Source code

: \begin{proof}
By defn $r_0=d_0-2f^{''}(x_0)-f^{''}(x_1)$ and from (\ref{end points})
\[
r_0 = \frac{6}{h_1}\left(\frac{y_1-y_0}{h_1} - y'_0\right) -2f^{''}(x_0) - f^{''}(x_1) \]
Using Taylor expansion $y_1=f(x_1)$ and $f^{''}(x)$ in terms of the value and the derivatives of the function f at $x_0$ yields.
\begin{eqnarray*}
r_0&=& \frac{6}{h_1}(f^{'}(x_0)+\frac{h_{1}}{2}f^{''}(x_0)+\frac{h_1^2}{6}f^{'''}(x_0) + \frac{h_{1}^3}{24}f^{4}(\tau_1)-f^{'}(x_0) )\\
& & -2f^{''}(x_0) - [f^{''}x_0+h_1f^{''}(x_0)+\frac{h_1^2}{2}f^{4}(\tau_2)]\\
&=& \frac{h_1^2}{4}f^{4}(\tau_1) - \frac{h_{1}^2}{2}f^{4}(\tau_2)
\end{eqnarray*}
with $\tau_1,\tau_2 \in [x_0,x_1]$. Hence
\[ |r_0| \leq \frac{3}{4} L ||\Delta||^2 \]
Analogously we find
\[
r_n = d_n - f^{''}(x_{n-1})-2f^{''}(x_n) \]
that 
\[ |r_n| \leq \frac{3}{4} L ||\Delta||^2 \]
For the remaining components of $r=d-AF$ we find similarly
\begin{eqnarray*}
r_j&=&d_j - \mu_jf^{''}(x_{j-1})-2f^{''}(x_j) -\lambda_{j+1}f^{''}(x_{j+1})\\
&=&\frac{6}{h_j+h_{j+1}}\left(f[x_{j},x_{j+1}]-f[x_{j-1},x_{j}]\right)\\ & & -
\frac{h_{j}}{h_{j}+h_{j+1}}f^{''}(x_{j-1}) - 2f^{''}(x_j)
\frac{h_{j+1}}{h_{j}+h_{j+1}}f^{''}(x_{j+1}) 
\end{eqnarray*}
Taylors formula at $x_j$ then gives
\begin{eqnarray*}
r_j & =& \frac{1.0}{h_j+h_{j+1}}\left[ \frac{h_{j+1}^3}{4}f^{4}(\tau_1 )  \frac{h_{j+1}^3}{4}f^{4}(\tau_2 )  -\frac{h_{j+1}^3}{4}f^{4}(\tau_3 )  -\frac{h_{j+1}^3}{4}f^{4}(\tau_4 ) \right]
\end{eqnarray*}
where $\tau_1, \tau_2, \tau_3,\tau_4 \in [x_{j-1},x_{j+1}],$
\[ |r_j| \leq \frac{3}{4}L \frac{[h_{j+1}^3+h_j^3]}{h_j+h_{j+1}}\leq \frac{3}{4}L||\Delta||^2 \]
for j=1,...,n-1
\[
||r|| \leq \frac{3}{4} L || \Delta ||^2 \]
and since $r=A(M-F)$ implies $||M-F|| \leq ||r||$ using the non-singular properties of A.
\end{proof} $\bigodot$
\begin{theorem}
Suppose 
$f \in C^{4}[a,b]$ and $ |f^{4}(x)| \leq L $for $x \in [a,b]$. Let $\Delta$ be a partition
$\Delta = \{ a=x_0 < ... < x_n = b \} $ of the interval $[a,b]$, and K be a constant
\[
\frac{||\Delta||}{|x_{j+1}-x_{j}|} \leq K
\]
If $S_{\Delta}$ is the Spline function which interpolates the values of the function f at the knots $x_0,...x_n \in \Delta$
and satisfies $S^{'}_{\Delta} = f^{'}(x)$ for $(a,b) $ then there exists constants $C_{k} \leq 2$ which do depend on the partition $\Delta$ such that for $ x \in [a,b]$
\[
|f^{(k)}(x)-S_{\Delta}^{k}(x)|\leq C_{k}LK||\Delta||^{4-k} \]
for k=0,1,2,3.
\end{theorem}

------------

- **Problem statement**:
Write the whole listing out again. Keep every line exactly as it is.

- **Answer to the problem**:
Source code

: \begin{proof}
By defn $r_0=d_0-2f^{''}(x_0)-f^{''}(x_1)$ and from (\ref{end points})
\[
r_0 = \frac{6}{h_1}\left(\frac{y_1-y_0}{h_1} - y'_0\right) -2f^{''}(x_0) - f^{''}(x_1) \]
Using Taylor expansion $y_1=f(x_1)$ and $f^{''}(x)$ in terms of the value and the derivatives of the function f at $x_0$ yields.
\begin{eqnarray*}
r_0&=& \frac{6}{h_1}(f^{'}(x_0)+\frac{h_{1}}{2}f^{''}(x_0)+\frac{h_1^2}{6}f^{'''}(x_0) + \frac{h_{1}^3}{24}f^{4}(\tau_1)-f^{'}(x_0) )\\
& & -2f^{''}(x_0) - [f^{''}x_0+h_1f^{''}(x_0)+\frac{h_1^2}{2}f^{4}(\tau_2)]\\
&=& \frac{h_1^2}{4}f^{4}(\tau_1) - \frac{h_{1}^2}{2}f^{4}(\tau_2)
\end{eqnarray*}
with $\tau_1,\tau_2 \in [x_0,x_1]$. Hence
\[ |r_0| \leq \frac{3}{4} L ||\Delta||^2 \]
Analogously we find
\[
r_n = d_n - f^{''}(x_{n-1})-2f^{''}(x_n) \]
that 
\[ |r_n| \leq \frac{3}{4} L ||\Delta||^2 \]
For the remaining components of $r=d-AF$ we find similarly
\begin{eqnarray*}
r_j&=&d_j - \mu_jf^{''}(x_{j-1})-2f^{''}(x_j) -\lambda_{j+1}f^{''}(x_{j+1})\\
&=&\frac{6}{h_j+h_{j+1}}\left(f[x_{j},x_{j+1}]-f[x_{j-1},x_{j}]\right)\\ & & -
\frac{h_{j}}{h_{j}+h_{j+1}}f^{''}(x_{j-1}) - 2f^{''}(x_j)
\frac{h_{j+1}}{h_{j}+h_{j+1}}f^{''}(x_{j+1}) 
\end{eqnarray*}
Taylors formula at $x_j$ then gives
\begin{eqnarray*}
r_j & =& \frac{1.0}{h_j+h_{j+1}}\left[ \frac{h_{j+1}^3}{4}f^{4}(\tau_1 )  \frac{h_{j+1}^3}{4}f^{4}(\tau_2 )  -\frac{h_{j+1}^3}{4}f^{4}(\tau_3 )  -\frac{h_{j+1}^3}{4}f^{4}(\tau_4 ) \right]
\end{eqnarray*}
where $\tau_1, \tau_2, \tau_3,\tau_4 \in [x_{j-1},x_{j+1}],$
\[ |r_j| \leq \frac{3}{4}L \frac{[h_{j+1}^3+h_j^3]}{h_j+h_{j+1}}\leq \frac{3}{4}L||\Delta||^2 \]
for j=1,...,n-1
\[
||r|| \leq \frac{3}{4} L || \Delta ||^2 \]
and since $r=A(M-F)$ implies $||M-F|| \leq ||r||$ using the non-singular properties of A.
\end{proof} $\bigodot$
\begin{theorem}
Suppose 
$f \in C^{4}[a,b]$ and $ |f^{4}(x)| \leq L $for $x \in [a,b]$. Let $\Delta$ be a partition
$\Delta = \{ a=x_0 < ... < x_n = b \} $ of the interval $[a,b]$, and K be a constant
\[
\frac{||\Delta||}{|x_{j+1}-x_{j}|} \leq K
\]
If $S_{\Delta}$ is the Spline function which interpolates the values of the function f at the knots $x_0,...x_n \in \Delta$
and satisfies $S^{'}_{\Delta} = f^{'}(x)$ for $(a,b) $ then there exists constants $C_{k} \leq 2$ which do depend on the partition $\Delta$ such that for $ x \in [a,b]$
\[
|f^{(k)}(x)-S_{\Delta}^{k}(x)|\leq C_{k}LK||\Delta||^{4-k} \]
for k=0,1,2,3.
\end{theorem}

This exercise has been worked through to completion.